His mother comes to comfort him, gently explaining that PopPop looked like that photograph when he was younger, just as Evan looks like it now. People grow older, she tells him, but they are still themselves. When Evan finally sits with PopPop, his grandfather shows him another photograph, this one of PopPop as a baby. In that moment, Evan begins to understand. They share more than appearance. They share family, history, and love that does not change even when bodies do.
Pop Pop Looks Like Me !
‘Pop Pop Looks Like Me’ addresses a challenge many children face: understanding that the people they love change over time. Young children often struggle with the concept that their grandparents were once young, that the elderly person before them was once a child who played and laughed and looked different. This book provides a gentle entry point for that conversation, using a relatable story to help children grasp something abstract.
The book works because it respects children’s emotions. Evan’s disappointment and confusion are treated seriously, not dismissed as silly. His tantrum is understood as genuine distress rather than bad behavior. The story acknowledges that learning people are not what we imagine can be difficult, and it gives Evan space to feel upset before he can accept the truth. Parents and caregivers will appreciate this approach because it models how to handle these moments with empathy rather than frustration.

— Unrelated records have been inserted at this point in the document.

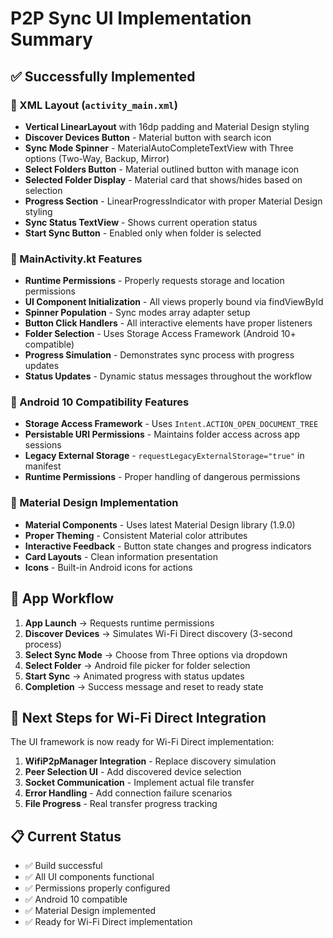 # P2P Sync UI Implementation Summary

## ✅ Successfully Implemented

### 📱 XML Layout (`activity_main.xml`)

- **Vertical LinearLayout** with 16dp padding and Material Design styling
- **Discover Devices Button** - Material button with search icon
- **Sync Mode Spinner** - MaterialAutoCompleteTextView with Three options (Two-Way, Backup, Mirror)
- **Select Folders Button** - Material outlined button with manage icon
- **Selected Folder Display** - Material card that shows/hides based on selection
- **Progress Section** - LinearProgressIndicator with proper Material Design styling
- **Sync Status TextView** - Shows current operation status
- **Start Sync Button** - Enabled only when folder is selected

### 🎯 MainActivity.kt Features

- **Runtime Permissions** - Properly requests storage and location permissions
- **UI Component Initialization** - All views properly bound via findViewById
- **Spinner Population** - Sync modes array adapter setup
- **Button Click Handlers** - All interactive elements have proper listeners
- **Folder Selection** - Uses Storage Access Framework (Android 10+ compatible)
- **Progress Simulation** - Demonstrates sync process with progress updates
- **Status Updates** - Dynamic status messages throughout the workflow

### 🔧 Android 10 Compatibility Features

- **Storage Access Framework** - Uses `Intent.ACTION_OPEN_DOCUMENT_TREE`
- **Persistable URI Permissions** - Maintains folder access across app sessions
- **Legacy External Storage** - `requestLegacyExternalStorage="true"` in manifest
- **Runtime Permissions** - Proper handling of dangerous permissions

### 🎨 Material Design Implementation

- **Material Components** - Uses latest Material Design library (1.9.0)
- **Proper Theming** - Consistent Material color attributes
- **Interactive Feedback** - Button state changes and progress indicators
- **Card Layouts** - Clean information presentation
- **Icons** - Built-in Android icons for actions

## 🚀 App Workflow

1. **App Launch** → Requests runtime permissions
2. **Discover Devices** → Simulates Wi-Fi Direct discovery (3-second process)
3. **Select Sync Mode** → Choose from Three options via dropdown
4. **Select Folder** → Android file picker for folder selection
5. **Start Sync** → Animated progress with status updates
6. **Completion** → Success message and reset to ready state

## 🔄 Next Steps for Wi-Fi Direct Integration

The UI framework is now ready for Wi-Fi Direct implementation:

1. **WifiP2pManager Integration** - Replace discovery simulation
2. **Peer Selection UI** - Add discovered device selection
3. **Socket Communication** - Implement actual file transfer
4. **Error Handling** - Add connection failure scenarios
5. **File Progress** - Real transfer progress tracking

## 📋 Current Status

- ✅ Build successful
- ✅ All UI components functional
- ✅ Permissions properly configured
- ✅ Android 10 compatible
- ✅ Material Design implemented
- ✅ Ready for Wi-Fi Direct implementation
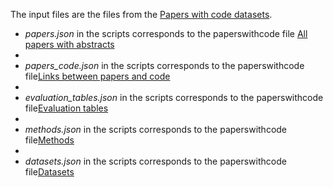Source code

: The input files are the files from the [Papers with code datasets](https://github.com/paperswithcode/paperswithcode-data).

- *papers.json* in the scripts corresponds to the paperswithcode file [All papers with abstracts](https://production-media.paperswithcode.com/about/papers-with-abstracts.json.gz)
- 
- *papers_code.json* in the scripts corresponds to the paperswithcode file[Links between papers and code](https://production-media.paperswithcode.com/about/links-between-papers-and-code.json.gz)
- 
- *evaluation_tables.json* in the scripts corresponds to the paperswithcode file[Evaluation tables](https://production-media.paperswithcode.com/about/evaluation-tables.json.gz)
- 
- *methods.json* in the scripts corresponds to the paperswithcode file[Methods](https://production-media.paperswithcode.com/about/methods.json.gz)
- 
- *datasets.json* in the scripts corresponds to the paperswithcode file[Datasets](https://production-media.paperswithcode.com/about/datasets.json.gz)
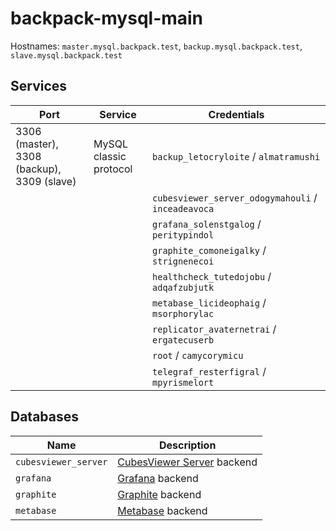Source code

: # backpack-mysql-main

Hostnames: `master.mysql.backpack.test`, `backup.mysql.backpack.test`, `slave.mysql.backpack.test`

## Services

| Port | Service | Credentials
| ---- | ------- | -----------
| 3306 (master), 3308 (backup), 3309 (slave) | MySQL classic protocol | `backup_letocryloite` / `almatramushi`
| | | `cubesviewer_server_odogymahouli` / `inceadeavoca`
| | | `grafana_solenstgalog` / `peritypindol`
| | | `graphite_comoneigalky` / `strignenecoi`
| | | `healthcheck_tutedojobu` / `adqafzubjutk`
| | | `metabase_licideophaig` / `msorphorylac`
| | | `replicator_avaternetrai` / `ergatecuserb`
| | | `root` / `camycorymicu`
| | | `telegraf_resterfigral` / `mpyrismelort`

## Databases

| Name | Description
| ---- | -----------
| `cubesviewer_server` | [CubesViewer Server](../../business-intelligence/cubesviewer-server) backend
| `grafana` | [Grafana](../../grafana) backend
| `graphite` | [Graphite](../../graphite-statsd) backend
| `metabase` | [Metabase](../../business-intelligence/metabase) backend
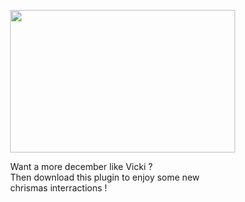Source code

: <img style="margin-left: 32%" width="360px" height="228px" src="http://www.comment-contacter.fr/images/easyblog_articles/188/pere-noel.jpg"><br>
<div style="margin-left: 32%">
Want a more december like Vicki ?<br>
Then download this plugin to enjoy some new chrismas interractions !<br>
</div>

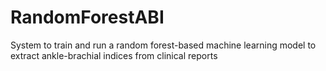 # RandomForestABI
System to train and run a random forest-based machine learning model to extract ankle-brachial indices from clinical reports
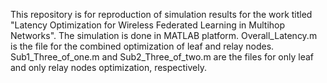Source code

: This repository is for reproduction of simulation results for the work titled "Latency Optimization for Wireless Federated Learning in Multihop Networks".
The simulation is done in MATLAB platform.
Overall_Latency.m is the file for the combined optimization of leaf and relay nodes.
Sub1_Three_of_one.m and Sub2_Three_of_two.m are the files for only leaf and only relay nodes optimization, respectively.
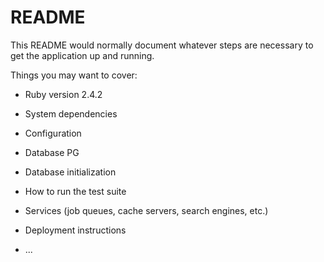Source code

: # README

This README would normally document whatever steps are necessary to get the
application up and running.

Things you may want to cover:

* Ruby version 2.4.2

* System dependencies

* Configuration

* Database PG

* Database initialization

* How to run the test suite

* Services (job queues, cache servers, search engines, etc.)

* Deployment instructions

* ...
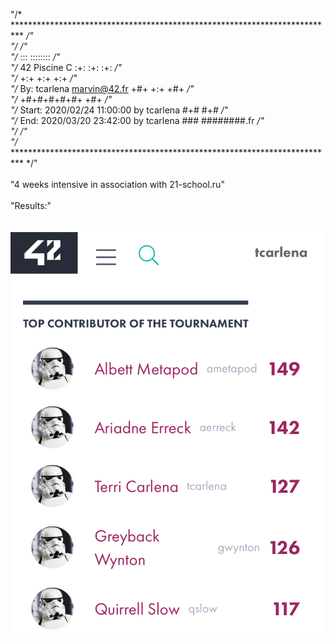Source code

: "/* ************************************************************************** */" <br/>
"/*                                                                            */" <br/>
"/*                                                        :::      ::::::::   */" <br/>
"/*   42 Piscine C                                       :+:      :+:    :+:   */" <br/>
"/*                                                    +:+ +:+         +:+     */" <br/>
"/*   By: tcarlena <marvin@42.fr>                    +#+  +:+       +#+        */" <br/>
"/*                                                +#+#+#+#+#+   +#+           */" <br/>
"/*   Start: 2020/02/24 11:00:00 by tcarlena            #+#    #+#             */" <br/>
"/*   End:   2020/03/20 23:42:00 by tcarlena           ###   ########.fr       */" <br/>
"/*                                                                            */" <br/>
"/* ************************************************************************** */" <br/>
<br/>
"4 weeks intensive in association with 21-school.ru" <br/>
<br/>
"Results:" <br/>  
<br/>
![](results.png)

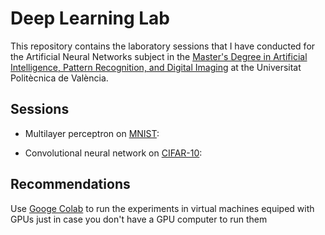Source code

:# Deep Learning Lab
This repository contains the laboratory sessions that I have conducted for the Artificial Neural Networks subject in the [Master's Degree in Artificial Intelligence, Pattern Recognition, and Digital Imaging](https://www.upv.es/titulaciones/MUIARFID/) at the Universitat Politècnica de València.

## Sessions

+ Multilayer perceptron on [MNIST](https://paperswithcode.com/dataset/mnist):

+ Convolutional neural network on [CIFAR-10](https://www.cs.toronto.edu/~kriz/cifar.html):

## Recommendations

Use [Googe Colab](https://colab.research.google.com) to run the experiments in virtual machines equiped with GPUs just in case you don't have a GPU computer to run them
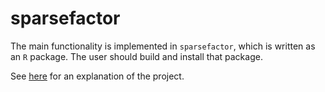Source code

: # sparsefactor

The main functionality is implemented in `sparsefactor`, which is written as an `R` package. The user should build and install that package.

See [here](https://ysfoo.github.io/sparsefactor) for an explanation of the project.
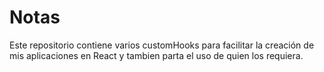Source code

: # Notas

Este repositorio contiene varios customHooks para facilitar la creación de mis aplicaciones en React y tambien parta el uso de quien los requiera.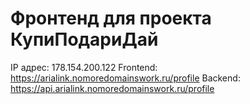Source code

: # Фронтенд для проекта КупиПодариДай

IP адрес: 178.154.200.122
Frontend: https://arialink.nomoredomainswork.ru/profile
Backend: https://api.arialink.nomoredomainswork.ru/profile


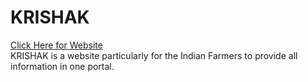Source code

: # KRISHAK
<a href="https://vishalm029.github.io/KRISHAK_Website/"> Click Here for Website</a>
<br>
KRISHAK is a website particularly for the Indian Farmers to provide all information in one portal.
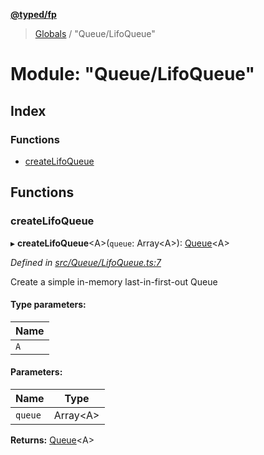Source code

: **[@typed/fp](../README.md)**

> [Globals](../globals.md) / "Queue/LifoQueue"

# Module: "Queue/LifoQueue"

## Index

### Functions

* [createLifoQueue](_queue_lifoqueue_.md#createlifoqueue)

## Functions

### createLifoQueue

▸ **createLifoQueue**\<A>(`queue`: Array\<A>): [Queue](../interfaces/_queue_queue_.queue.md)\<A>

*Defined in [src/Queue/LifoQueue.ts:7](https://github.com/TylorS/typed-fp/blob/41076ce/src/Queue/LifoQueue.ts#L7)*

Create a simple in-memory last-in-first-out Queue

#### Type parameters:

Name |
------ |
`A` |

#### Parameters:

Name | Type |
------ | ------ |
`queue` | Array\<A> |

**Returns:** [Queue](../interfaces/_queue_queue_.queue.md)\<A>
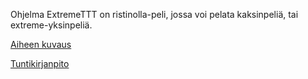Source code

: Ohjelma ExtremeTTT on ristinolla-peli, jossa voi pelata kaksinpeliä, tai extreme-yksinpeliä.

[Aiheen kuvaus](ExtremeTTT/dokumentaatio/aiheenKuvausJaMääritelmä.md)

[Tuntikirjanpito](dokumentaatio/tuntikirjanpito.md)

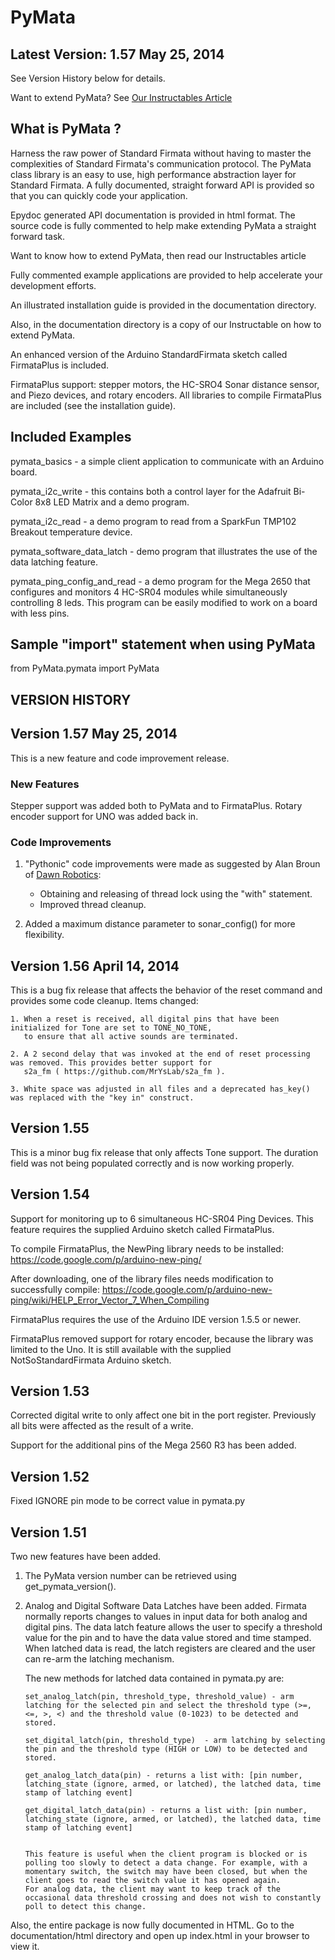 PyMata
======

Latest Version: 1.57 May 25, 2014
-----------------------------------
See Version History below for details.

Want to extend PyMata? See [Our Instructables Article](http://http://www.instructables.com/id/Going-Beyond-StandardFirmata-Adding-New-Device-Sup/)

What is PyMata ?
--------------

Harness the raw power of Standard Firmata without having to master the complexities of Standard Firmata's communication protocol. The PyMata class library is an easy to use, high performance abstraction layer for Standard Firmata. A fully documented, straight forward API is provided so that you can quickly code your application.

Epydoc generated API documentation is provided in html format. The source code is fully commented to help make extending PyMata a straight forward task. 

Want to know how to extend PyMata, then read our Instructables article


Fully commented example applications are provided to help accelerate your development efforts.


An illustrated installation guide is provided in the documentation directory.

Also, in the documentation directory is a copy of our Instructable on how to extend PyMata.

An enhanced version of the Arduino StandardFirmata sketch called FirmataPlus is included.

FirmataPlus support:  stepper motors, the HC-SRO4 Sonar distance sensor, and Piezo devices, and rotary encoders.
All libraries to compile FirmataPlus are included (see the installation guide).


Included Examples
-----------------

pymata_basics - a simple client application to communicate with an Arduino board.

pymata_i2c_write - this contains both a control layer for the Adafruit Bi-Color 8x8 LED Matrix and a demo program.

pymata_i2c_read -  a demo program to read from a SparkFun TMP102 Breakout temperature device.

pymata_software_data_latch - demo program that illustrates the use of the data latching feature.

pymata_ping_config_and_read - a demo program for the Mega 2650 that configures and monitors 4 HC-SR04 modules while simultaneously controlling 8 leds. This program can be easily modified to work on a board with less pins.


Sample "import" statement when using PyMata
---------------------------
from PyMata.pymata import PyMata




VERSION HISTORY
---------------

Version 1.57 May 25, 2014
------------
This is a new feature and code improvement release.

### New Features
Stepper support was added both to PyMata and to FirmataPlus. Rotary encoder support for UNO was added back in.

### Code Improvements
1. "Pythonic" code improvements were made as suggested by Alan Broun of [Dawn Robotics](http://www.dawnrobotics.co.uk/):
    * Obtaining and releasing of thread lock using the "with" statement.
    * Improved thread cleanup.

2. Added a maximum distance parameter to sonar_config() for more flexibility.



Version 1.56 April 14, 2014
------------
This is a bug fix release that affects the behavior of the reset command and provides some code cleanup.
Items changed:

    1. When a reset is received, all digital pins that have been initialized for Tone are set to TONE_NO_TONE, 
       to ensure that all active sounds are terminated.
       
    2. A 2 second delay that was invoked at the end of reset processing was removed. This provides better support for
       s2a_fm ( https://github.com/MrYsLab/s2a_fm ).
       
    3. White space was adjusted in all files and a deprecated has_key() was replaced with the "key in" construct.

Version 1.55
------------
This is a minor bug fix release that only affects Tone support. The duration field was not being populated
correctly and is now working properly.

Version 1.54
------------
Support for monitoring up to 6 simultaneous HC-SR04 Ping Devices. This feature requires the supplied Arduino sketch
called FirmataPlus.

To compile FirmataPlus, the NewPing library needs to be installed: https://code.google.com/p/arduino-new-ping/

After downloading, one of the library files needs modification to successfully compile:
https://code.google.com/p/arduino-new-ping/wiki/HELP_Error_Vector_7_When_Compiling

FirmataPlus requires the use of the Arduino IDE version 1.5.5 or newer.

FirmataPlus removed support for rotary encoder, because the library was limited to the Uno. It is still
available with the supplied NotSoStandardFirmata Arduino sketch.

Version 1.53
------------
Corrected digital write  to only affect one bit in the port register. Previously all bits were affected
as the result of a write.

Support for the additional pins of the Mega 2560 R3 has been added.

Version 1.52
------------

Fixed IGNORE pin mode to be correct value in pymata.py

Version 1.51
------------

Two new features have been added.

1. The PyMata version number can be retrieved using get_pymata_version().

2. Analog and Digital Software Data Latches have been added.
   Firmata normally reports changes to values in input data for both analog and digital pins. The data latch feature allows the user to specify a threshold value for the pin and to have the data value stored and time stamped.
   When latched data is read, the latch registers are cleared and the user can re-arm the latching mechanism.

   The new methods for latched data contained in pymata.py are:

       set_analog_latch(pin, threshold_type, threshold_value) - arm latching for the selected pin and select the threshold type (>=, <=, >, <) and the threshold value (0-1023) to be detected and stored.

       set_digital_latch(pin, threshold_type)  - arm latching by selecting the pin and the threshold type (HIGH or LOW) to be detected and stored.

       get_analog_latch_data(pin) - returns a list with: [pin number, latching_state (ignore, armed, or latched), the latched data, time stamp of latching event]

       get_digital_latch_data(pin) - returns a list with: [pin number, latching_state (ignore, armed, or latched), the latched data, time stamp of latching event]


       This feature is useful when the client program is blocked or is polling too slowly to detect a data change. For example, with a momentary switch, the switch may have been closed, but when the client goes to read the switch value it has opened again.
       For analog data, the client may want to keep track of the occasional data threshold crossing and does not wish to constantly poll to detect this change.


Also, the entire package is now fully documented in HTML. Go to the documentation/html directory and open up index.html in your browser to view it.





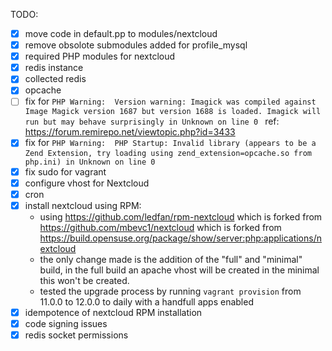 
TODO:
 - [x] move code in default.pp to modules/nextcloud
 - [x] remove obsolote submodules added for profile_mysql
 - [x] required PHP modules for nextcloud
 - [x] redis instance
 - [x] collected redis
 - [x] opcache
 - [ ] fix for `PHP Warning:  Version warning: Imagick was compiled against Image Magick version 1687 but version 1688 is loaded. Imagick will run but may behave surprisingly in Unknown on line 0
` ref: https://forum.remirepo.net/viewtopic.php?id=3433
 - [x] fix for `PHP Warning:  PHP Startup: Invalid library (appears to be a Zend Extension, try loading using zend_extension=opcache.so from php.ini) in Unknown on line 0`
 - [x] fix sudo for vagrant
 - [x] configure vhost for Nextcloud
 - [x] cron
 - [x] install nextcloud using RPM:
   - using https://github.com/ledfan/rpm-nextcloud which is forked from https://github.com/mbevc1/nextcloud which is forked from https://build.opensuse.org/package/show/server:php:applications/nextcloud
   - the only change made is the addition of the "full" and "minimal" build, in the full build an apache vhost will be created in the minimal this won't be created.
   - tested the upgrade process by running `vagrant provision` from 11.0.0 to 12.0.0 to daily with a handfull apps enabled
 - [x] idempotence of nextcloud RPM installation
 - [x] code signing issues
 - [x] redis socket permissions
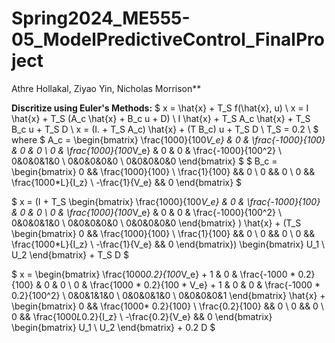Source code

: # Spring2024_ME555-05_ModelPredictiveControl_FinalProject  
Athre Hollakal, Ziyao Yin, Nicholas Morrison**



**Discritize using Euler's Methods:**
$
x = \hat{x} + T_S f(\hat{x}, u) \\
x = I \hat{x} + T_S (A_c \hat{x} + B_c u + D) \\
I \hat{x} + T_S A_c \hat{x} + T_S B_c u + T_S D \\
x = (I. + T_S A_c) \hat{x} + (T B_c) u + T_S D \\
T_S = 0.2 \\
$
where
$
A_c = \begin{bmatrix} \frac{1000}{100*V_e} & 0 & \frac{-1000}{100} & 0 & 0 \\ 0 & \frac{1000}{100*V_e} & 0 & 0 & \frac{-1000}{100^2} \\ 0&0&0&1&0 \\ 0&0&0&0&0 \\ 0&0&0&0&0 \end{bmatrix} 
$
$
B_c = \begin{bmatrix} 0 && \frac{1000}{100} \\ \frac{1}{100} && 0 \\ 0 && 0 \\ 0 && \frac{1000*L}{I_z} \\ -\frac{1}{V_e} && 0 \end{bmatrix}
$

$
x = (I + T_S \begin{bmatrix} \frac{1000}{100*V_e} & 0 & \frac{-1000}{100} & 0 & 0 \\ 0 & \frac{1000}{100*V_e} & 0 & 0 & \frac{-1000}{100^2} \\ 0&0&0&1&0 \\ 0&0&0&0&0 \\ 0&0&0&0&0 \end{bmatrix} ) \hat{x} + (T_S \begin{bmatrix} 0 && \frac{1000}{100} \\ \frac{1}{100} && 0 \\ 0 && 0 \\ 0 && \frac{1000*L}{I_z} \\ -\frac{1}{V_e} && 0 \end{bmatrix}) \begin{bmatrix} U_1 \\ U_2 \end{bmatrix} + T_S D
$

$
x = \begin{bmatrix} \frac{1000*0.2}{100*V_e} + 1 & 0 & \frac{-1000 * 0.2}{100} & 0 & 0 \\ 0 & \frac{1000 * 0.2}{100 * V_e} + 1 & 0 & 0 & \frac{-1000 * 0.2}{100^2} \\ 0&0&1&1&0 \\ 0&0&0&1&0 \\ 0&0&0&0&1 \end{bmatrix}  \hat{x} + \begin{bmatrix} 0 && \frac{1000* 0.2}{100} \\ \frac{0.2}{100} && 0 \\ 0 && 0 \\ 0 && \frac{1000*L*0.2}{I_z} \\ -\frac{0.2}{V_e} && 0 \end{bmatrix} \begin{bmatrix} U_1 \\ U_2 \end{bmatrix} + 0.2 D
$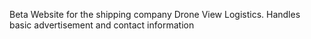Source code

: Beta Website for the shipping company Drone View Logistics. Handles basic advertisement and contact information
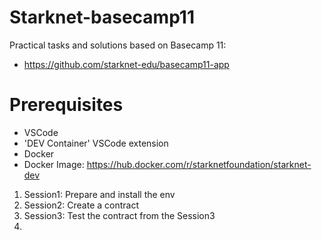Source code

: # Starknet-basecamp11

Practical tasks and solutions based on Basecamp 11: 
- https://github.com/starknet-edu/basecamp11-app

# Prerequisites 

- VSCode
- 'DEV Container' VSCode extension
- Docker
- Docker Image: https://hub.docker.com/r/starknetfoundation/starknet-dev 

1. Session1: Prepare and install the env   
2. Session2: Create a contract 
3. Session3: Test the contract from the Session3
4.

For families with young children meeting older relatives, especially grandparents or great grandparents, this book offers preparation. It opens dialogue about aging, appearance, and identity in ways that make sense to children. The photographs in the story provide a concrete tool families can use in their own conversations, encouraging children to look at old family photos and see connections between generations.